El pitido intermitente de una alarma comercial despertada por el temporal desplazó la evocación. Las alumbradas edificaciones de varios pisos irrumpieron en su campo visual al moverse las ramas de los enormes pinos. Por la calle asfaltada, pasaron raudamente varios vehículos. El ladrido de un perro se sumó al concierto del viento.

Nuevamente la nieve invadió su visión. Una capa blanca acumulaba más de medio metro junto a las ventanas de las dos habitaciones y ocultaba los límites de la casa. Los pinos recientemente plantados eran fantasmagóricas figuras, debajo de las cuales el perro había cavado un túnel.

-Voy a poner las cadenas a la chata mientras calienta el motor -dijo a la joven parturienta.

Una ráfaga cruzada azotó las ramas de los álamos desnudos contra el techo, arrancando crujidos en otro rincón de la casona. El recuerdo se hizo añicos mientras caminaba hacia la cocina.

Pequeños copos de nieve golpeaban el vidrio de esa puerta con fuerza. El voladero envolvía la pequeña casa en la ladera. Su mirada recorrió la cocina: tenía harina, grasa y algunas latas.

-Tendré que palear para buscar unos tacos para la estufa cuando amaine -se dijo en voz alta el muchacho.

El sonido de las primeras gotas de una lluvia enfurecida acalló la alarma y diluyó la nostalgia en la cocina. A través de la ventana volvió a observar la Avenida del Libertador bajo el vendaval. Lentamente desanduvo el recorrido por la casa deshabitada hasta el dormitorio.

-Aun falta para que amanezca -pensó mientras se acostaba nuevamente.

Un golpecito en los hombros lo despertó y un olor a pan recién horneado se ganó bajo las frazadas.

-Vamos, levántate, Juan.

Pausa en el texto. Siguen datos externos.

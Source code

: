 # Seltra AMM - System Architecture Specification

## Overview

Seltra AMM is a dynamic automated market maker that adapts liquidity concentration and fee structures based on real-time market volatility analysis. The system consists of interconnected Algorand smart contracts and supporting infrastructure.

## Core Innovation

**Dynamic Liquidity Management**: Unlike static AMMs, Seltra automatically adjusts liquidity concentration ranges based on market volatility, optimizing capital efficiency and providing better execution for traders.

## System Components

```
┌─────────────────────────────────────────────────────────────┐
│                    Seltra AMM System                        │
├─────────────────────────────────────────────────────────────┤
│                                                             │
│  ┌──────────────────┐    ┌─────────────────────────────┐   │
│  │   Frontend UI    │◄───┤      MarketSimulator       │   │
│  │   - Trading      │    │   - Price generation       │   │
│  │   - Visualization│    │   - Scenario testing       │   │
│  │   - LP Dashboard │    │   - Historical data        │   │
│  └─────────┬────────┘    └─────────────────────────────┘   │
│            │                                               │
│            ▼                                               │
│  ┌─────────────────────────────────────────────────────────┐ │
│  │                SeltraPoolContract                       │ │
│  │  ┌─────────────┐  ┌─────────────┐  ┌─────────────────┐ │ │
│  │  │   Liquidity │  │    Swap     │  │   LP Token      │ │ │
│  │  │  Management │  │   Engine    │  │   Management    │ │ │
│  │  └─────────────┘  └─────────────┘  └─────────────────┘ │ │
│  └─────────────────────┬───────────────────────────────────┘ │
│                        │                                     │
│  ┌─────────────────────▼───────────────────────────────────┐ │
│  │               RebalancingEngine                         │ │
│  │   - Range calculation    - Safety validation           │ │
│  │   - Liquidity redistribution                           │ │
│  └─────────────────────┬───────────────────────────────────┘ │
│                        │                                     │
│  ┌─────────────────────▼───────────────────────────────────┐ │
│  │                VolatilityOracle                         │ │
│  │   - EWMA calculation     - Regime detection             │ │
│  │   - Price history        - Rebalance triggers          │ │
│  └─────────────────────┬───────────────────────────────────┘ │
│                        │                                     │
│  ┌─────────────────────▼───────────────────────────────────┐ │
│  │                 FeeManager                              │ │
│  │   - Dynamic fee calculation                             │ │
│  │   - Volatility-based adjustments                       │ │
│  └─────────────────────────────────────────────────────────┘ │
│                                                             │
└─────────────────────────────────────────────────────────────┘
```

Anoche nevó y vas a llegar tarde a la escuela. -La voz de la madre lo instaba desde la cocina. -Dale que son los últimos días de clase y hoy es el Acto del Veinticinco de Mayo.

Se arrebujó bajo las mantas mientras el temporal desplegaba sus acordes finales en percusión y cuerdas, empapando al Calafate Invernal. Esta vez solo habría nieve en las sienes de Juan.

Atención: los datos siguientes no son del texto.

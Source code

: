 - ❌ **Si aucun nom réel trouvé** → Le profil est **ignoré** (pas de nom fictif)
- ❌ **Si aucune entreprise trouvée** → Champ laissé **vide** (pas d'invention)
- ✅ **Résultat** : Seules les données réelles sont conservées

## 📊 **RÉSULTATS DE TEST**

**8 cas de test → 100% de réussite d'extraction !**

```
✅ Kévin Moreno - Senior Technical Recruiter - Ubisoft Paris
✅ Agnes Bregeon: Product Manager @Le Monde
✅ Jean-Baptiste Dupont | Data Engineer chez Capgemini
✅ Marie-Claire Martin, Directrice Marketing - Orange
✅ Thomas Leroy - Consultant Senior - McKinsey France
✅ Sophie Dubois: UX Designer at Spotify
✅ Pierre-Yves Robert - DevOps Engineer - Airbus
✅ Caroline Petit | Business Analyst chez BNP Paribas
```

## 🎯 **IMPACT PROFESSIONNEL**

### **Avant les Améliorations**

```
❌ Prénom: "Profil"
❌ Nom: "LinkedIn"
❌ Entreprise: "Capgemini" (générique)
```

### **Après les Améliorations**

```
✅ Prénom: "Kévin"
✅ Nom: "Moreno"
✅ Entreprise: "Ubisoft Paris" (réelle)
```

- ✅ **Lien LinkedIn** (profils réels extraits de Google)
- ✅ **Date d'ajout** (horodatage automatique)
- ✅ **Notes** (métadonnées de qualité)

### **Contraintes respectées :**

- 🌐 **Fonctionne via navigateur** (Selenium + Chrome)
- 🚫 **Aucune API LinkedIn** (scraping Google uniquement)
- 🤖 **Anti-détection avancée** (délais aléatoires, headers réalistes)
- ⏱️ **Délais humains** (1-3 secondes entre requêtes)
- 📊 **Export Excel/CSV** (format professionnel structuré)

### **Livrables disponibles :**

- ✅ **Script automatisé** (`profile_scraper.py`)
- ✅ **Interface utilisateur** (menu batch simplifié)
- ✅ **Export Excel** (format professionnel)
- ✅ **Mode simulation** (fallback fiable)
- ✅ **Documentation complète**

La escarcha congeló las superficies mojadas que recibieron con brillo vidrioso a la aurora. El cielo no tomó los habituales rojos y púrpuras del invierno patagónico. La villa turística emprendía su actividad diaria con el gas que producía la energía necesaria para el calor y la luz. Las fuerzas naturales habían sido vencidas por el progreso y acorraladas en el Parque Nacional, donde el glaciar era ofrecido a los turistas en un vaso de whisky.

A las diez, los primeros rayos de sol apenas doraron el horizonte montañoso junto al lago y la escarcha se transformó en una nube algodonosa que ocultó los edificios; escamoteó los pinos, los álamos y las calles pavimentadas para llegar finalmente a las ventanas de la casona. La niebla conquistó todo.

Lentamente las habitaciones desaparecieron y la bruma envolvió a Juan. Su llegada desvaneció su tristeza por los hijos ausentes y la muerte de la compañera amada, esfumó la nostalgia por los antiguos inviernos patinando en la bahía congelada y la angustia de la vida cotidiana en soledad. Una cálida y húmeda sensación de abrigo lo invadió suavemente acompañada por la canción apagada de una voz maternal.

Entonces, la mujer atizó el fuego en la estufa antes de colocar el pan en el horno mientras tarareaba una copla. Su vientre abultado le dificultaba el trajinar en la cocina del prolijo rancho de madera y chapa. Afuera, el cielo gris “panza de burra embarazada” anunciaba la nevada.